◆ WHAT TO PRODUCE: Transcribe every entry exactly; the images stay out.

Rendered images with source text:
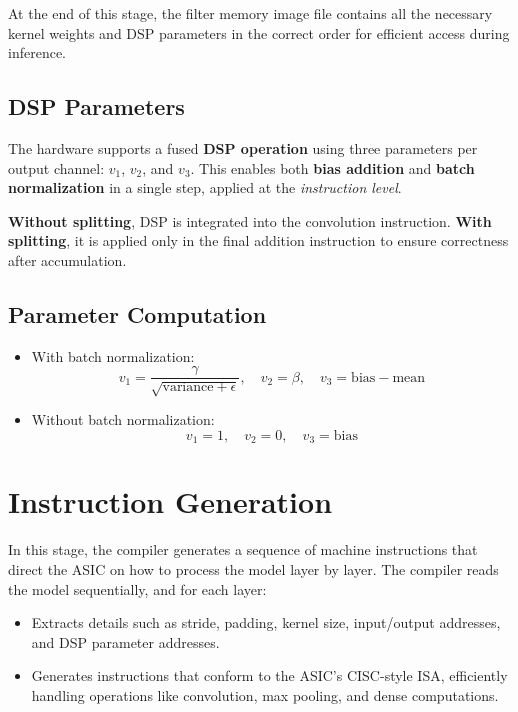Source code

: \documentclass[12pt]{report}
\begin{document}
At the end of this stage, the filter memory image file contains all the necessary kernel weights and DSP parameters in the correct order for efficient access during inference.

\subsection{DSP Parameters}

The hardware supports a fused \textbf{DSP operation} using three parameters per output channel: $v_1$, $v_2$, and $v_3$. This enables both \textbf{bias addition} and \textbf{batch normalization} in a single step, applied at the \textit{instruction level}.

\textbf{Without splitting}, DSP is integrated into the convolution instruction. \textbf{With splitting}, it is applied only in the final addition instruction to ensure correctness after accumulation.

\subsection*{Parameter Computation}
\begin{itemize}
    \item With batch normalization:
          \[
              v_1 = \frac{\gamma}{\sqrt{\text{variance} + \epsilon}}, \quad
              v_2 = \beta, \quad
              v_3 = \text{bias} - \text{mean}
          \]
    \item Without batch normalization:
          \[
              v_1 = 1, \quad
              v_2 = 0, \quad
              v_3 = \text{bias}
          \]
\end{itemize}


\section{Instruction Generation}

In this stage, the compiler generates a sequence of machine instructions that direct the ASIC on how to process the model layer by layer. The compiler reads the model sequentially, and for each layer:
\begin{itemize}
    \item Extracts details such as stride, padding, kernel size, input/output addresses, and DSP parameter addresses.
    \item Generates instructions that conform to the ASIC’s CISC-style ISA, efficiently handling operations like convolution, max pooling, and dense computations.
\end{itemize}
\end{document}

◆ WRITTEN ANSWER:
Source code

: \documentclass[12pt]{report}
\begin{document}
At the end of this stage, the filter memory image file contains all the necessary kernel weights and DSP parameters in the correct order for efficient access during inference.

\subsection{DSP Parameters}

The hardware supports a fused \textbf{DSP operation} using three parameters per output channel: $v_1$, $v_2$, and $v_3$. This enables both \textbf{bias addition} and \textbf{batch normalization} in a single step, applied at the \textit{instruction level}.

\textbf{Without splitting}, DSP is integrated into the convolution instruction. \textbf{With splitting}, it is applied only in the final addition instruction to ensure correctness after accumulation.

\subsection*{Parameter Computation}
\begin{itemize}
    \item With batch normalization:
          \[
              v_1 = \frac{\gamma}{\sqrt{\text{variance} + \epsilon}}, \quad
              v_2 = \beta, \quad
              v_3 = \text{bias} - \text{mean}
          \]
    \item Without batch normalization:
          \[
              v_1 = 1, \quad
              v_2 = 0, \quad
              v_3 = \text{bias}
          \]
\end{itemize}


\section{Instruction Generation}

In this stage, the compiler generates a sequence of machine instructions that direct the ASIC on how to process the model layer by layer. The compiler reads the model sequentially, and for each layer:
\begin{itemize}
    \item Extracts details such as stride, padding, kernel size, input/output addresses, and DSP parameter addresses.
    \item Generates instructions that conform to the ASIC’s CISC-style ISA, efficiently handling operations like convolution, max pooling, and dense computations.
\end{itemize}
\end{document}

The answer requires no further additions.